▶ [About this task]: Copy out each line below containing "gems".

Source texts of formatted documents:

____

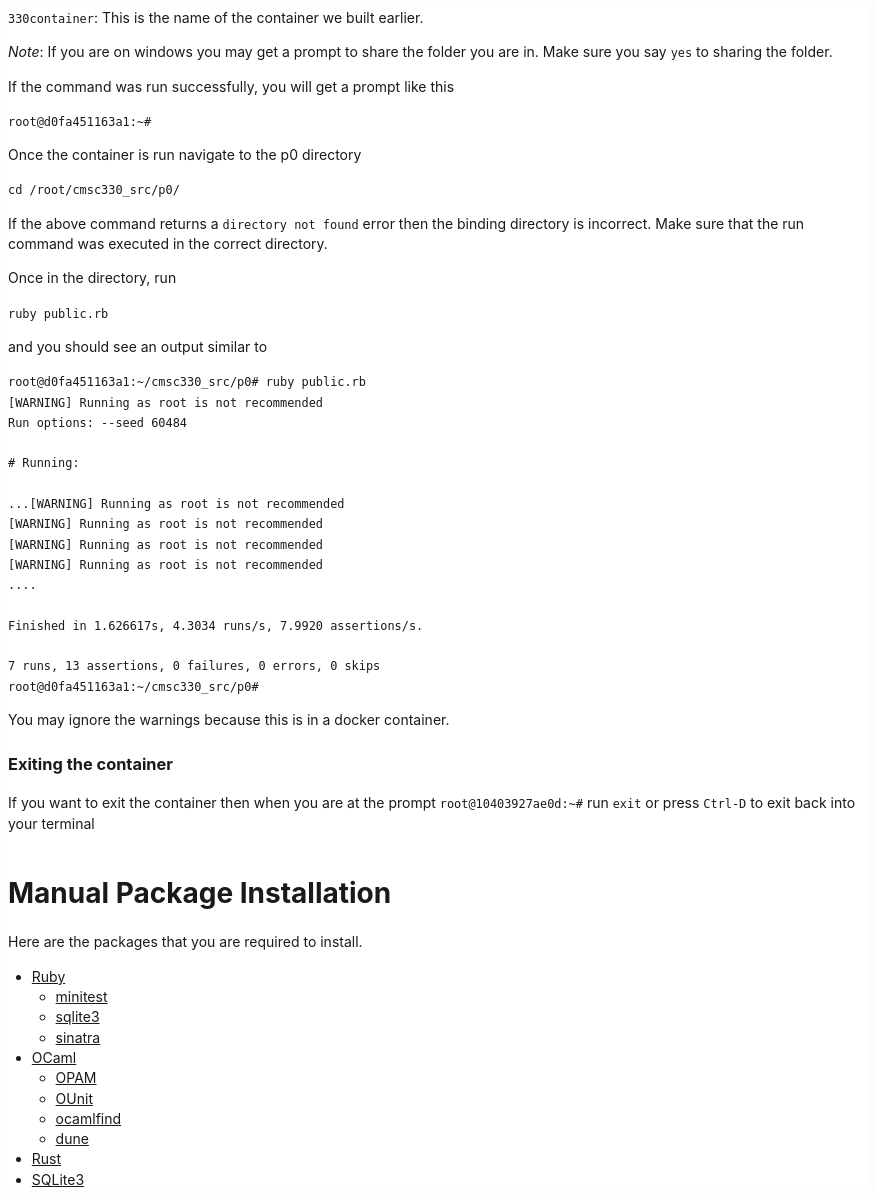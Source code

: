 
`330container`: This is the name of the container we built earlier. 


_Note_: If you are on windows you may get a prompt to share the folder you are in. Make sure you say `yes` to sharing the folder.

If the command was run successfully, you will get a prompt like this
```
root@d0fa451163a1:~#
``` 
Once the container is run navigate to the p0 directory 
```
cd /root/cmsc330_src/p0/
```
If the above command returns a `directory not found` error then the binding directory is incorrect. 
Make sure that the run command was executed in the correct directory. 

Once in the directory, run 

```
ruby public.rb 
```
and you should see an output similar to 
```
root@d0fa451163a1:~/cmsc330_src/p0# ruby public.rb
[WARNING] Running as root is not recommended
Run options: --seed 60484

# Running:

...[WARNING] Running as root is not recommended
[WARNING] Running as root is not recommended
[WARNING] Running as root is not recommended
[WARNING] Running as root is not recommended
....

Finished in 1.626617s, 4.3034 runs/s, 7.9920 assertions/s.

7 runs, 13 assertions, 0 failures, 0 errors, 0 skips
root@d0fa451163a1:~/cmsc330_src/p0#
``` 
You may ignore the warnings because this is in a docker container. 

### Exiting the container

If you want to exit the container then when you are at the prompt `root@10403927ae0d:~#` run `exit` or press `Ctrl-D` to exit back into your terminal


# Manual Package Installation 

Here are the packages that you are required to install.

* [Ruby](https://www.ruby-lang.org)
  - [minitest](https://rubygems.org/gems/minitest)
  - [sqlite3](https://rubygems.org/gems/sqlite3)
  - [sinatra](https://rubygems.org/gems/sinatra)
* [OCaml](http://ocaml.org)
  - [OPAM](https://opam.ocaml.org)
  - [OUnit](https://opam.ocaml.org/packages/ounit)
  - [ocamlfind](https://opam.ocaml.org/packages/ocamlfind)
  - [dune](https://opam.ocaml.org/packages/dune/)
* [Rust](https://www.rust-lang.org)
* [SQLite3](https://sqlite.org)
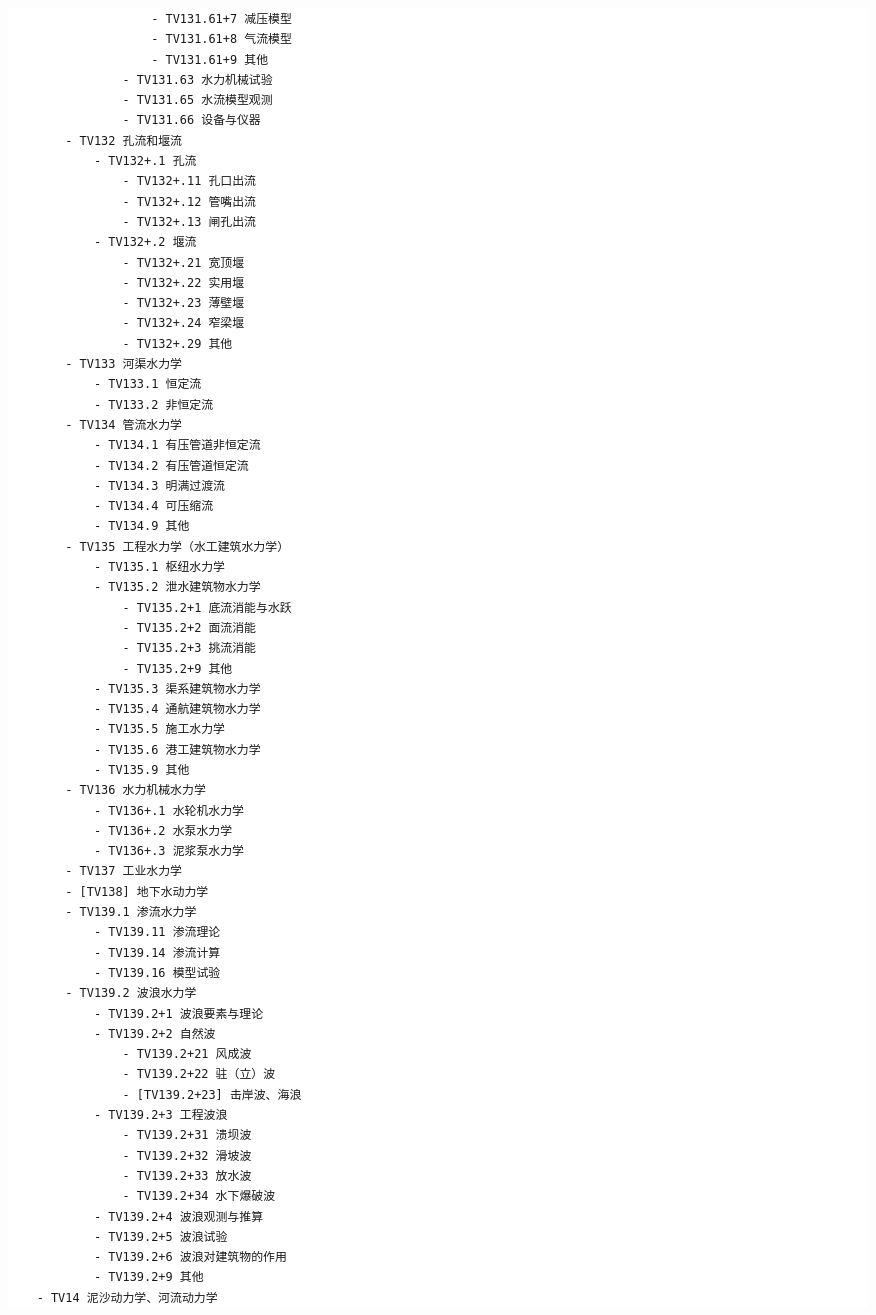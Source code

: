 						- TV131.61+7 减压模型
						- TV131.61+8 气流模型
						- TV131.61+9 其他
					- TV131.63 水力机械试验
					- TV131.65 水流模型观测
					- TV131.66 设备与仪器
			- TV132 孔流和堰流
				- TV132+.1 孔流
					- TV132+.11 孔口出流
					- TV132+.12 管嘴出流
					- TV132+.13 闸孔出流
				- TV132+.2 堰流
					- TV132+.21 宽顶堰
					- TV132+.22 实用堰
					- TV132+.23 薄壁堰
					- TV132+.24 窄梁堰
					- TV132+.29 其他
			- TV133 河渠水力学
				- TV133.1 恒定流
				- TV133.2 非恒定流
			- TV134 管流水力学
				- TV134.1 有压管道非恒定流
				- TV134.2 有压管道恒定流
				- TV134.3 明满过渡流
				- TV134.4 可压缩流
				- TV134.9 其他
			- TV135 工程水力学（水工建筑水力学）
				- TV135.1 枢纽水力学
				- TV135.2 泄水建筑物水力学
					- TV135.2+1 底流消能与水跃
					- TV135.2+2 面流消能
					- TV135.2+3 挑流消能
					- TV135.2+9 其他
				- TV135.3 渠系建筑物水力学
				- TV135.4 通航建筑物水力学
				- TV135.5 施工水力学
				- TV135.6 港工建筑物水力学
				- TV135.9 其他
			- TV136 水力机械水力学
				- TV136+.1 水轮机水力学
				- TV136+.2 水泵水力学
				- TV136+.3 泥浆泵水力学
			- TV137 工业水力学
			- [TV138] 地下水动力学
			- TV139.1 渗流水力学
				- TV139.11 渗流理论
				- TV139.14 渗流计算
				- TV139.16 模型试验
			- TV139.2 波浪水力学
				- TV139.2+1 波浪要素与理论
				- TV139.2+2 自然波
					- TV139.2+21 风成波
					- TV139.2+22 驻（立）波
					- [TV139.2+23] 击岸波、海浪
				- TV139.2+3 工程波浪
					- TV139.2+31 溃坝波
					- TV139.2+32 滑坡波
					- TV139.2+33 放水波
					- TV139.2+34 水下爆破波
				- TV139.2+4 波浪观测与推算
				- TV139.2+5 波浪试验
				- TV139.2+6 波浪对建筑物的作用
				- TV139.2+9 其他
		- TV14 泥沙动力学、河流动力学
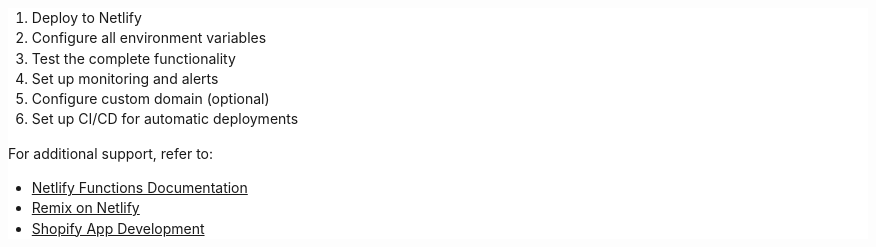 1. Deploy to Netlify
2. Configure all environment variables
3. Test the complete functionality
4. Set up monitoring and alerts
5. Configure custom domain (optional)
6. Set up CI/CD for automatic deployments

For additional support, refer to:
- [Netlify Functions Documentation](https://docs.netlify.com/functions/overview/)
- [Remix on Netlify](https://remix.run/docs/en/main/guides/netlify)
- [Shopify App Development](https://shopify.dev/docs/apps)
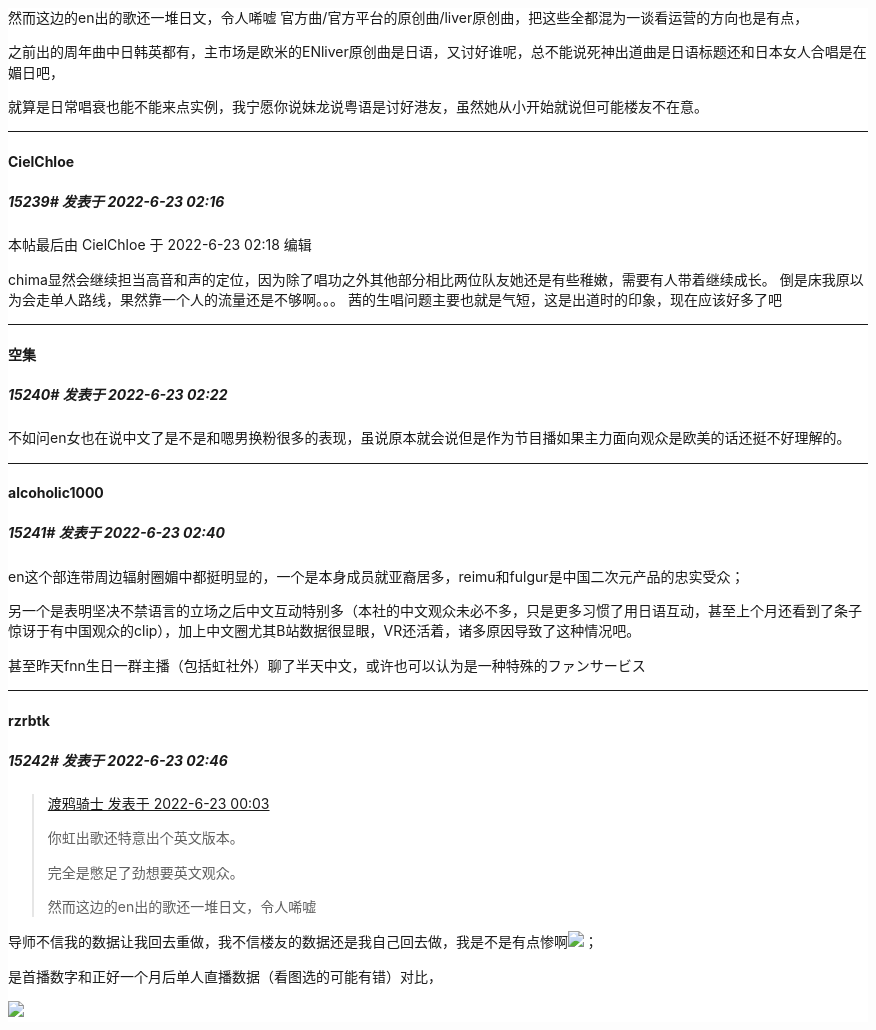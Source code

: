 然而这边的en出的歌还一堆日文，令人唏嘘</blockquote>
官方曲/官方平台的原创曲/liver原创曲，把这些全都混为一谈看运营的方向也是有点，

之前出的周年曲中日韩英都有，主市场是欧米的ENliver原创曲是日语，又讨好谁呢，总不能说死神出道曲是日语标题还和日本女人合唱是在媚日吧，

就算是日常唱衰也能不能来点实例，我宁愿你说妹龙说粤语是讨好港友，虽然她从小开始就说但可能楼友不在意。



*****

####  CielChloe  
##### 15239#       发表于 2022-6-23 02:16

 本帖最后由 CielChloe 于 2022-6-23 02:18 编辑 

chima显然会继续担当高音和声的定位，因为除了唱功之外其他部分相比两位队友她还是有些稚嫩，需要有人带着继续成长。
倒是床我原以为会走单人路线，果然靠一个人的流量还是不够啊。。。
茜的生唱问题主要也就是气短，这是出道时的印象，现在应该好多了吧

*****

####  空集  
##### 15240#       发表于 2022-6-23 02:22

不如问en女也在说中文了是不是和嗯男换粉很多的表现，虽说原本就会说但是作为节目播如果主力面向观众是欧美的话还挺不好理解的。



*****

####  alcoholic1000  
##### 15241#       发表于 2022-6-23 02:40

en这个部连带周边辐射圈媚中都挺明显的，一个是本身成员就亚裔居多，reimu和fulgur是中国二次元产品的忠实受众；

另一个是表明坚决不禁语言的立场之后中文互动特别多（本社的中文观众未必不多，只是更多习惯了用日语互动，甚至上个月还看到了条子惊讶于有中国观众的clip），加上中文圈尤其B站数据很显眼，VR还活着，诸多原因导致了这种情况吧。

甚至昨天fnn生日一群主播（包括虹社外）聊了半天中文，或许也可以认为是一种特殊的ファンサービス

*****

####  rzrbtk  
##### 15242#       发表于 2022-6-23 02:46

<blockquote><a href="httphttps://bbs.saraba1st.com/2b/forum.php?mod=redirect&amp;goto=findpost&amp;pid=56374423&amp;ptid=1972669" target="_blank">渡鸦骑士 发表于 2022-6-23 00:03</a>

你虹出歌还特意出个英文版本。

完全是憋足了劲想要英文观众。

然而这边的en出的歌还一堆日文，令人唏嘘</blockquote>
导师不信我的数据让我回去重做，我不信楼友的数据还是我自己回去做，我是不是有点惨啊<img src="https://static.saraba1st.com/image/smiley/face2017/137.gif" referrerpolicy="no-referrer">；

是首播数字和正好一个月后单人直播数据（看图选的可能有错）对比，

<img src="https://img.saraba1st.com/forum/202206/23/024254dlrepopp2pcalaxo.png" referrerpolicy="no-referrer">
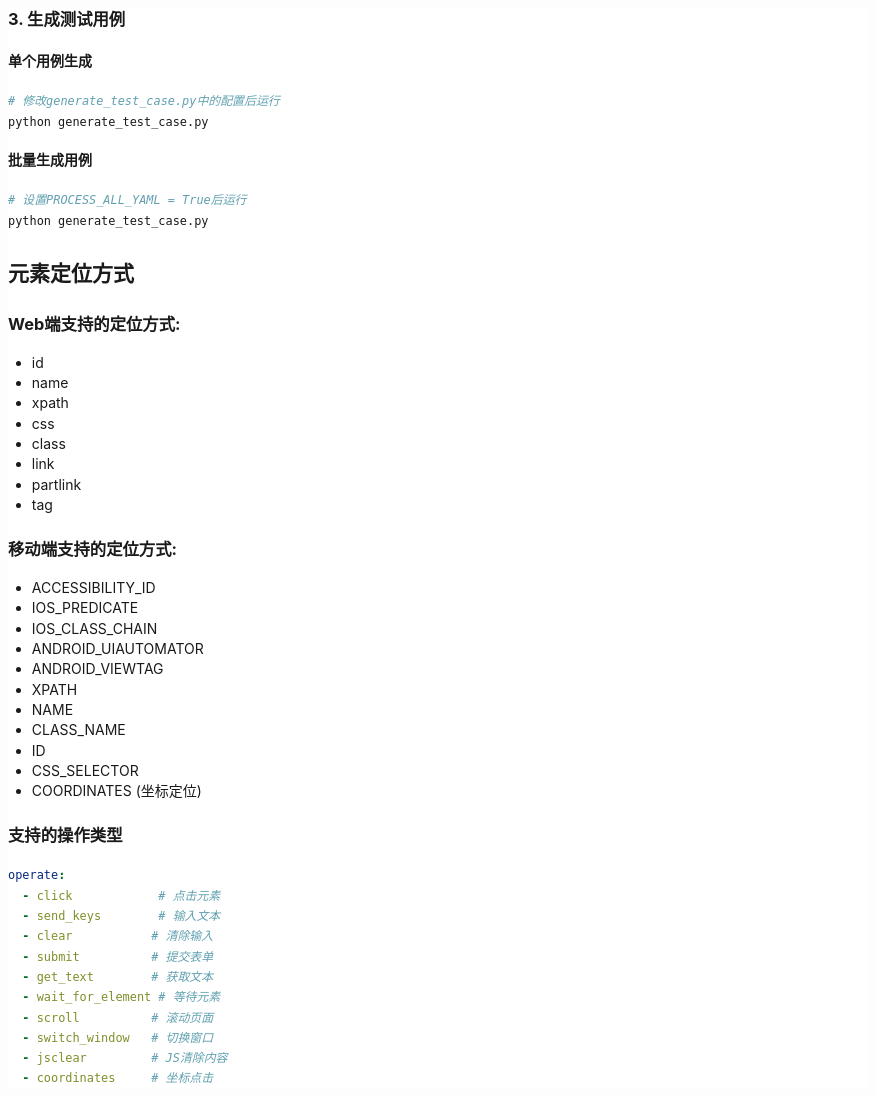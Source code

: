 ### 3. 生成测试用例

#### 单个用例生成
```bash
# 修改generate_test_case.py中的配置后运行
python generate_test_case.py
```

#### 批量生成用例
```bash
# 设置PROCESS_ALL_YAML = True后运行
python generate_test_case.py
```

## 元素定位方式

### Web端支持的定位方式:
- id
- name 
- xpath
- css
- class
- link
- partlink
- tag

### 移动端支持的定位方式:
- ACCESSIBILITY_ID
- IOS_PREDICATE 
- IOS_CLASS_CHAIN
- ANDROID_UIAUTOMATOR
- ANDROID_VIEWTAG
- XPATH
- NAME
- CLASS_NAME
- ID
- CSS_SELECTOR
- COORDINATES (坐标定位)

### 支持的操作类型
```yaml
operate:
  - click            # 点击元素
  - send_keys        # 输入文本
  - clear           # 清除输入
  - submit          # 提交表单
  - get_text        # 获取文本
  - wait_for_element # 等待元素
  - scroll          # 滚动页面
  - switch_window   # 切换窗口
  - jsclear         # JS清除内容
  - coordinates     # 坐标点击
```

____

▶ [Written answer]:
  - [minitest](https://rubygems.org/gems/minitest)
  - [sqlite3](https://rubygems.org/gems/sqlite3)
  - [sinatra](https://rubygems.org/gems/sinatra)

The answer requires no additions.